Modern technology's advance runs on parallel tracks with our expectations as to what it can and should do for us. The archetypal story - perhaps apocryphal - concerns the young businessman who happily discovers he can now email while flying to his destination. He's thrilled and immediately is tapping away on his laptop. Suddenly, he loses the connection. He's outraged, as though it's an entitlement withdrawn.
       This ratcheting up of expectations demands perfection. It also manifests itself when, during a teleconference (true story), someone actually apologized - as though it was their fault - because their Internet connection was down and they couldn't access the materials being distributed online during the call.
       The ability to send and receive email at all times and most locations also means that underlings strive to impress the boss (and one-up each other) by staying in touch during vacations and family emergencies, or emailing the boss in the wee hours of the morning.
       This is getting out of hand. Technology has made it too easy for our work lives to encroach on and dominate our personal lives. But t
he increased access technology provides is not a license to intrude, nor does it lessen the critical and central importance of healthy personal lives, particularly if they involve other people like spouses and children. So managers - especially senior managers - must be proactive and explicit in defining the boundaries between their employees' personal lives and the business.

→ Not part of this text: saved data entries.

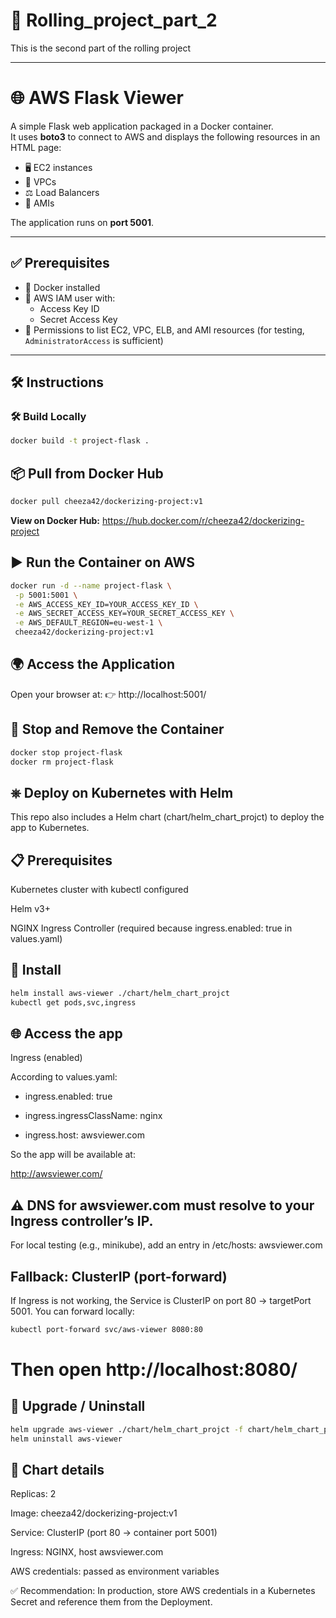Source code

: # 🚀 Rolling_project_part_2
This is the second part of the rolling project  

---

# 🌐 AWS Flask Viewer
A simple Flask web application packaged in a Docker container.  
It uses **boto3** to connect to AWS and displays the following resources in an HTML page:
- 🖥️ EC2 instances  
- 🌉 VPCs  
- ⚖️ Load Balancers  
- 📸 AMIs  

The application runs on **port 5001**.

---

## ✅ Prerequisites
- 🐳 Docker installed  
- 🔑 AWS IAM user with:  
  - Access Key ID  
  - Secret Access Key  
- 👮 Permissions to list EC2, VPC, ELB, and AMI resources (for testing, `AdministratorAccess` is sufficient)  

---

## 🛠️ Instructions

### 🛠️ Build Locally
```bash
docker build -t project-flask .
```
## 📦 Pull from Docker Hub
```bash
docker pull cheeza42/dockerizing-project:v1
```
**View on Docker Hub:**
 https://hub.docker.com/r/cheeza42/dockerizing-project


## ▶️ Run the Container on AWS
 ```bash
docker run -d --name project-flask \
  -p 5001:5001 \
  -e AWS_ACCESS_KEY_ID=YOUR_ACCESS_KEY_ID \
  -e AWS_SECRET_ACCESS_KEY=YOUR_SECRET_ACCESS_KEY \
  -e AWS_DEFAULT_REGION=eu-west-1 \
  cheeza42/dockerizing-project:v1
 ```
## 🌍 Access the Application
Open your browser at:
👉 http://localhost:5001/


## 🛑 Stop and Remove the Container
```bash
docker stop project-flask
docker rm project-flask
```

## ⎈ Deploy on Kubernetes with Helm

This repo also includes a Helm chart (chart/helm_chart_projct) to deploy the app to Kubernetes.

## 📋 Prerequisites

Kubernetes cluster with kubectl configured

Helm v3+

NGINX Ingress Controller (required because ingress.enabled: true in values.yaml)

## 🚀 Install
```bash
helm install aws-viewer ./chart/helm_chart_projct
kubectl get pods,svc,ingress
```

## 🌐 Access the app
Ingress (enabled)

According to values.yaml:

- ingress.enabled: true

- ingress.ingressClassName: nginx

- ingress.host: awsviewer.com

So the app will be available at:

http://awsviewer.com/


## ⚠️ DNS for awsviewer.com must resolve to your Ingress controller’s IP.
For local testing (e.g., minikube), add an entry in /etc/hosts:
<INGRESS-IP> awsviewer.com

## Fallback: ClusterIP (port-forward)

If Ingress is not working, the Service is ClusterIP on port 80 → targetPort 5001.
You can forward locally:
```bash
kubectl port-forward svc/aws-viewer 8080:80
```
 # Then open http://localhost:8080/

## 🔄 Upgrade / Uninstall
```bash
helm upgrade aws-viewer ./chart/helm_chart_projct -f chart/helm_chart_projct/values.yaml
helm uninstall aws-viewer
```
## 📑 Chart details

Replicas: 2

Image: cheeza42/dockerizing-project:v1

Service: ClusterIP (port 80 → container port 5001)

Ingress: NGINX, host awsviewer.com

AWS credentials: passed as environment variables

✅ Recommendation: In production, store AWS credentials in a Kubernetes Secret and reference them from the Deployment.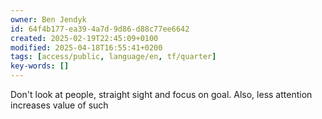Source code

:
 ```yaml
---
owner: Ben Jendyk
id: 64f4b177-ea39-4a7d-9d86-d88c77ee6642
created: 2025-02-19T22:45:09+0100
modified: 2025-04-18T16:55:41+0200
tags: [access/public, language/en, tf/quarter]
key-words: []
---
```


Don't look at people, straight sight and focus on goal. Also, less attention increases value of such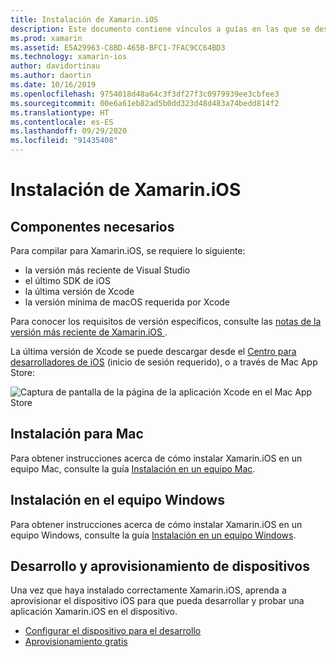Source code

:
 ```yaml
---
title: Instalación de Xamarin.iOS
description: Este documento contiene vínculos a guías en las que se describe cómo instalar Xamarin.iOS en Mac y Windows y cómo aprovisionar un dispositivo para la realización de pruebas.
ms.prod: xamarin
ms.assetid: E5A29963-C8BD-465B-BFC1-7FAC9CC64BD3
ms.technology: xamarin-ios
author: davidortinau
ms.author: daortin
ms.date: 10/16/2019
ms.openlocfilehash: 9754018d48a64c3f3df27f3c0979939ee3cbfee3
ms.sourcegitcommit: 00e6a61eb82ad5b0dd323d48d483a74bedd814f2
ms.translationtype: HT
ms.contentlocale: es-ES
ms.lasthandoff: 09/29/2020
ms.locfileid: "91435408"
---
```

# <a name="xamarinios-installation"></a>Instalación de Xamarin.iOS

## <a name="required-components"></a>Componentes necesarios

Para compilar para Xamarin.iOS, se requiere lo siguiente:

- la versión más reciente de Visual Studio
- el último SDK de iOS
- la última versión de Xcode
- la versión mínima de macOS requerida por Xcode

Para conocer los requisitos de versión específicos, consulte las [notas de la versión más reciente de Xamarin.iOS ](/xamarin/ios/release-notes/).

La última versión de Xcode se puede descargar desde el [Centro para desarrolladores de iOS](https://developer.apple.com/devcenter/ios/index.action#downloads) (inicio de sesión requerido), o a través de Mac App Store:

![Captura de pantalla de la página de la aplicación Xcode en el Mac App Store](images/xcode.png "Xcode en la tienda de aplicaciones de Mac")

## <a name="mac-installation"></a>Instalación para Mac

Para obtener instrucciones acerca de cómo instalar Xamarin.iOS en un equipo Mac, consulte la guía [Instalación en un equipo Mac](/visualstudio/mac/installation).

## <a name="windows-installation"></a>Instalación en el equipo Windows

Para obtener instrucciones acerca de cómo instalar Xamarin.iOS en un equipo Windows, consulte la guía [Instalación en un equipo Windows](~/ios/get-started/installation/windows/index.md).

## <a name="development-and-device-provisioning"></a>Desarrollo y aprovisionamiento de dispositivos

Una vez que haya instalado correctamente Xamarin.iOS, aprenda a aprovisionar el dispositivo iOS para que pueda desarrollar y probar una aplicación Xamarin.iOS en el dispositivo.

- [Configurar el dispositivo para el desarrollo](device-provisioning/index.md)
- [Aprovisionamiento gratis](~/ios/get-started/installation/device-provisioning/free-provisioning.md)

       As my friend pointed out in our email exchange, yes, people need to be "fluent in new technologies," but managers must "still respect their employees' personal space."
       That means prohibiting email contacts during personal time, except when dire circumstances demand otherwise. Each business is different and that boundary may necessarily be vague.
       The point is, the blurring of the line between our personal and business lives has a potentially adverse impact on the quality of our work. We can't be effective in our jobs unless we are whole persons, with unique interests and drives. And we can't be whole without that clear distinction between work and home.